> **PROBLEM DETAILS**: Give back every line of the data below exactly.

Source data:
• • •
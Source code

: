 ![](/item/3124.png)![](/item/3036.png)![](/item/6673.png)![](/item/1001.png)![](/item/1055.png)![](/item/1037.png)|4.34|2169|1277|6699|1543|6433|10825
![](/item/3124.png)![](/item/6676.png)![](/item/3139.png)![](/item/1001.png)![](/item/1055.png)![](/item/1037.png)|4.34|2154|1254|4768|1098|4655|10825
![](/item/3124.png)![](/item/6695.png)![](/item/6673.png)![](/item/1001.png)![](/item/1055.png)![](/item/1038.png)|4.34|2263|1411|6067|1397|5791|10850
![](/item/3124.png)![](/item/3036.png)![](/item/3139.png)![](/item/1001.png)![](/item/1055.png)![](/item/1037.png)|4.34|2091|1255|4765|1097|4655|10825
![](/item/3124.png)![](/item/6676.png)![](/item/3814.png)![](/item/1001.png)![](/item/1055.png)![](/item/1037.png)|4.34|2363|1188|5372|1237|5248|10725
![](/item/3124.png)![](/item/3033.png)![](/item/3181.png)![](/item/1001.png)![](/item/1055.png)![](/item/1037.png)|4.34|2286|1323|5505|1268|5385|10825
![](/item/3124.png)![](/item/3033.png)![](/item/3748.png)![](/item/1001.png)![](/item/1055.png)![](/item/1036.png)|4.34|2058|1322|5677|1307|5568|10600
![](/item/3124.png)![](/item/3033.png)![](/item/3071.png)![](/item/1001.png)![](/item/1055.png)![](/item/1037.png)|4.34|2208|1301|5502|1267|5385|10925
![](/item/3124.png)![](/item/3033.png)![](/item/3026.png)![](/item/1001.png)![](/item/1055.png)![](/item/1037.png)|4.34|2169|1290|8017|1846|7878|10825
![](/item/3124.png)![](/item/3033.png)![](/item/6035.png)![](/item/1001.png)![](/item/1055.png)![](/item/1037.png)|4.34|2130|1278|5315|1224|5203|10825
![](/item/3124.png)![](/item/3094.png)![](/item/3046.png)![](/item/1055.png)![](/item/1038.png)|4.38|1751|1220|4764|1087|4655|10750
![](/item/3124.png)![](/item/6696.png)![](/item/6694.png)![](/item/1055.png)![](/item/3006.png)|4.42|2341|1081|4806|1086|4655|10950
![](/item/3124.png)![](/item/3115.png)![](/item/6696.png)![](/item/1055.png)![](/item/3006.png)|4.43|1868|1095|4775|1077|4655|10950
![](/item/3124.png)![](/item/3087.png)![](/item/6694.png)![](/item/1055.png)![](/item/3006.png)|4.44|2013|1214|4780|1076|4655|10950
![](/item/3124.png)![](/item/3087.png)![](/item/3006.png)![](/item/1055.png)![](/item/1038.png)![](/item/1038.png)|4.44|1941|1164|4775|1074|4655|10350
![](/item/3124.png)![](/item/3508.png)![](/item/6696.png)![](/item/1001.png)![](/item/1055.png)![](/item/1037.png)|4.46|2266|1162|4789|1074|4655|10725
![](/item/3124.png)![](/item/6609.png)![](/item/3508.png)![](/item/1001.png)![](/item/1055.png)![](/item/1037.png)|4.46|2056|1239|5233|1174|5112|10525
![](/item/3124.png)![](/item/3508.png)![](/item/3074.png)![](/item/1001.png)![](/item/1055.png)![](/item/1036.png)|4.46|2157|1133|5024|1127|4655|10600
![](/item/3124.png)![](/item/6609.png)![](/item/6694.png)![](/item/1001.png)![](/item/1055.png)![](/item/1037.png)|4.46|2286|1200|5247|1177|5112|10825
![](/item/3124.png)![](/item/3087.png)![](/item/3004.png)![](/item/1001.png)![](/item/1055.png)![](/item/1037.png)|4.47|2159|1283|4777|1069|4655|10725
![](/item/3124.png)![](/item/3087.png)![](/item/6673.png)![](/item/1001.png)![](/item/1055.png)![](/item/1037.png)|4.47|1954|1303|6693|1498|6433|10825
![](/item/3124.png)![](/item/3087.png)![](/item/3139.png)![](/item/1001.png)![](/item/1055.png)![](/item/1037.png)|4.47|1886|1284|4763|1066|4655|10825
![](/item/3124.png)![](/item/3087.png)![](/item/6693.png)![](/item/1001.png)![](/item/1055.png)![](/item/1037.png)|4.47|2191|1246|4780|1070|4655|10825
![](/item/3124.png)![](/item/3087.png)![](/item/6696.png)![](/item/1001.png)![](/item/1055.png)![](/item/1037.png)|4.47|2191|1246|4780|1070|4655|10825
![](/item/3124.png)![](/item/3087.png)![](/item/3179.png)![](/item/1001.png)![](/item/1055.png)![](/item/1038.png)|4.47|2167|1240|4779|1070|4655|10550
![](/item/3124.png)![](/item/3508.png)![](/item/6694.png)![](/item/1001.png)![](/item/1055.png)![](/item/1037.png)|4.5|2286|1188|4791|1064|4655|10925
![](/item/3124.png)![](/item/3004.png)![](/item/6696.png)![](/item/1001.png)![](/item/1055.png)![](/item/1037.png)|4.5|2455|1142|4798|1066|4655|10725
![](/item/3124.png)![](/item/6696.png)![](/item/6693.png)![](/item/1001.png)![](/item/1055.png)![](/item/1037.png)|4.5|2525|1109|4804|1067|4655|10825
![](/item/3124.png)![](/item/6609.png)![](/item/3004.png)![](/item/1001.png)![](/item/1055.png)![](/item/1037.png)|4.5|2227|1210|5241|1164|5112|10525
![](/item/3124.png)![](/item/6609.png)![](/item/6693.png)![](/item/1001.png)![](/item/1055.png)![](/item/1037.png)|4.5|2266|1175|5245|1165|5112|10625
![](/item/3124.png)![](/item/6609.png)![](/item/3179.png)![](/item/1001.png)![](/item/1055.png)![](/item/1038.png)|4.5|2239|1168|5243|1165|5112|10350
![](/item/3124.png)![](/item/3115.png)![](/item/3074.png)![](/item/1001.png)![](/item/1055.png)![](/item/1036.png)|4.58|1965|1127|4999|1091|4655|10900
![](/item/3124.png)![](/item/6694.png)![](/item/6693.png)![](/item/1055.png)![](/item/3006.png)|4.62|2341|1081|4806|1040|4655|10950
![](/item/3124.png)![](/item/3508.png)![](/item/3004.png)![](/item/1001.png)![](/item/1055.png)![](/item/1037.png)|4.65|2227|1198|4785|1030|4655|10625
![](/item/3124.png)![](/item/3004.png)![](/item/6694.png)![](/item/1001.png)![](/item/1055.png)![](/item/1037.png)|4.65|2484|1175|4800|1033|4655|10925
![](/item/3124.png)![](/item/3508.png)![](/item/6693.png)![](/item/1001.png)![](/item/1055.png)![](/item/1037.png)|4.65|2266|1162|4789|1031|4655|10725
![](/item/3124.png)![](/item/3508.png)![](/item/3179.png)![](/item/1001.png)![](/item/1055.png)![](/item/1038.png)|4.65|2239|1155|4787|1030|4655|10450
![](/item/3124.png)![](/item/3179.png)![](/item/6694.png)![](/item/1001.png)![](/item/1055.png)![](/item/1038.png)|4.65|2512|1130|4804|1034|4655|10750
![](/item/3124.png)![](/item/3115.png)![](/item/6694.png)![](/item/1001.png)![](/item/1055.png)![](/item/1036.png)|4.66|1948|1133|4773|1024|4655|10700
• • •
> **EXERCISE RESULT**:
Source code

: ![](/item/3124.png)![](/item/3036.png)![](/item/6673.png)![](/item/1001.png)![](/item/1055.png)![](/item/1037.png)|4.34|2169|1277|6699|1543|6433|10825
![](/item/3124.png)![](/item/6676.png)![](/item/3139.png)![](/item/1001.png)![](/item/1055.png)![](/item/1037.png)|4.34|2154|1254|4768|1098|4655|10825
![](/item/3124.png)![](/item/6695.png)![](/item/6673.png)![](/item/1001.png)![](/item/1055.png)![](/item/1038.png)|4.34|2263|1411|6067|1397|5791|10850
![](/item/3124.png)![](/item/3036.png)![](/item/3139.png)![](/item/1001.png)![](/item/1055.png)![](/item/1037.png)|4.34|2091|1255|4765|1097|4655|10825
![](/item/3124.png)![](/item/6676.png)![](/item/3814.png)![](/item/1001.png)![](/item/1055.png)![](/item/1037.png)|4.34|2363|1188|5372|1237|5248|10725
![](/item/3124.png)![](/item/3033.png)![](/item/3181.png)![](/item/1001.png)![](/item/1055.png)![](/item/1037.png)|4.34|2286|1323|5505|1268|5385|10825
![](/item/3124.png)![](/item/3033.png)![](/item/3748.png)![](/item/1001.png)![](/item/1055.png)![](/item/1036.png)|4.34|2058|1322|5677|1307|5568|10600
![](/item/3124.png)![](/item/3033.png)![](/item/3071.png)![](/item/1001.png)![](/item/1055.png)![](/item/1037.png)|4.34|2208|1301|5502|1267|5385|10925
![](/item/3124.png)![](/item/3033.png)![](/item/3026.png)![](/item/1001.png)![](/item/1055.png)![](/item/1037.png)|4.34|2169|1290|8017|1846|7878|10825
![](/item/3124.png)![](/item/3033.png)![](/item/6035.png)![](/item/1001.png)![](/item/1055.png)![](/item/1037.png)|4.34|2130|1278|5315|1224|5203|10825
![](/item/3124.png)![](/item/3094.png)![](/item/3046.png)![](/item/1055.png)![](/item/1038.png)|4.38|1751|1220|4764|1087|4655|10750
![](/item/3124.png)![](/item/6696.png)![](/item/6694.png)![](/item/1055.png)![](/item/3006.png)|4.42|2341|1081|4806|1086|4655|10950
![](/item/3124.png)![](/item/3115.png)![](/item/6696.png)![](/item/1055.png)![](/item/3006.png)|4.43|1868|1095|4775|1077|4655|10950
![](/item/3124.png)![](/item/3087.png)![](/item/6694.png)![](/item/1055.png)![](/item/3006.png)|4.44|2013|1214|4780|1076|4655|10950
![](/item/3124.png)![](/item/3087.png)![](/item/3006.png)![](/item/1055.png)![](/item/1038.png)![](/item/1038.png)|4.44|1941|1164|4775|1074|4655|10350
![](/item/3124.png)![](/item/3508.png)![](/item/6696.png)![](/item/1001.png)![](/item/1055.png)![](/item/1037.png)|4.46|2266|1162|4789|1074|4655|10725
![](/item/3124.png)![](/item/6609.png)![](/item/3508.png)![](/item/1001.png)![](/item/1055.png)![](/item/1037.png)|4.46|2056|1239|5233|1174|5112|10525
![](/item/3124.png)![](/item/3508.png)![](/item/3074.png)![](/item/1001.png)![](/item/1055.png)![](/item/1036.png)|4.46|2157|1133|5024|1127|4655|10600
![](/item/3124.png)![](/item/6609.png)![](/item/6694.png)![](/item/1001.png)![](/item/1055.png)![](/item/1037.png)|4.46|2286|1200|5247|1177|5112|10825
![](/item/3124.png)![](/item/3087.png)![](/item/3004.png)![](/item/1001.png)![](/item/1055.png)![](/item/1037.png)|4.47|2159|1283|4777|1069|4655|10725
![](/item/3124.png)![](/item/3087.png)![](/item/6673.png)![](/item/1001.png)![](/item/1055.png)![](/item/1037.png)|4.47|1954|1303|6693|1498|6433|10825
![](/item/3124.png)![](/item/3087.png)![](/item/3139.png)![](/item/1001.png)![](/item/1055.png)![](/item/1037.png)|4.47|1886|1284|4763|1066|4655|10825
![](/item/3124.png)![](/item/3087.png)![](/item/6693.png)![](/item/1001.png)![](/item/1055.png)![](/item/1037.png)|4.47|2191|1246|4780|1070|4655|10825
![](/item/3124.png)![](/item/3087.png)![](/item/6696.png)![](/item/1001.png)![](/item/1055.png)![](/item/1037.png)|4.47|2191|1246|4780|1070|4655|10825
![](/item/3124.png)![](/item/3087.png)![](/item/3179.png)![](/item/1001.png)![](/item/1055.png)![](/item/1038.png)|4.47|2167|1240|4779|1070|4655|10550
![](/item/3124.png)![](/item/3508.png)![](/item/6694.png)![](/item/1001.png)![](/item/1055.png)![](/item/1037.png)|4.5|2286|1188|4791|1064|4655|10925
![](/item/3124.png)![](/item/3004.png)![](/item/6696.png)![](/item/1001.png)![](/item/1055.png)![](/item/1037.png)|4.5|2455|1142|4798|1066|4655|10725
![](/item/3124.png)![](/item/6696.png)![](/item/6693.png)![](/item/1001.png)![](/item/1055.png)![](/item/1037.png)|4.5|2525|1109|4804|1067|4655|10825
![](/item/3124.png)![](/item/6609.png)![](/item/3004.png)![](/item/1001.png)![](/item/1055.png)![](/item/1037.png)|4.5|2227|1210|5241|1164|5112|10525
![](/item/3124.png)![](/item/6609.png)![](/item/6693.png)![](/item/1001.png)![](/item/1055.png)![](/item/1037.png)|4.5|2266|1175|5245|1165|5112|10625
![](/item/3124.png)![](/item/6609.png)![](/item/3179.png)![](/item/1001.png)![](/item/1055.png)![](/item/1038.png)|4.5|2239|1168|5243|1165|5112|10350
![](/item/3124.png)![](/item/3115.png)![](/item/3074.png)![](/item/1001.png)![](/item/1055.png)![](/item/1036.png)|4.58|1965|1127|4999|1091|4655|10900
![](/item/3124.png)![](/item/6694.png)![](/item/6693.png)![](/item/1055.png)![](/item/3006.png)|4.62|2341|1081|4806|1040|4655|10950
![](/item/3124.png)![](/item/3508.png)![](/item/3004.png)![](/item/1001.png)![](/item/1055.png)![](/item/1037.png)|4.65|2227|1198|4785|1030|4655|10625
![](/item/3124.png)![](/item/3004.png)![](/item/6694.png)![](/item/1001.png)![](/item/1055.png)![](/item/1037.png)|4.65|2484|1175|4800|1033|4655|10925
![](/item/3124.png)![](/item/3508.png)![](/item/6693.png)![](/item/1001.png)![](/item/1055.png)![](/item/1037.png)|4.65|2266|1162|4789|1031|4655|10725
![](/item/3124.png)![](/item/3508.png)![](/item/3179.png)![](/item/1001.png)![](/item/1055.png)![](/item/1038.png)|4.65|2239|1155|4787|1030|4655|10450
![](/item/3124.png)![](/item/3179.png)![](/item/6694.png)![](/item/1001.png)![](/item/1055.png)![](/item/1038.png)|4.65|2512|1130|4804|1034|4655|10750
![](/item/3124.png)![](/item/3115.png)![](/item/6694.png)![](/item/1001.png)![](/item/1055.png)![](/item/1036.png)|4.66|1948|1133|4773|1024|4655|10700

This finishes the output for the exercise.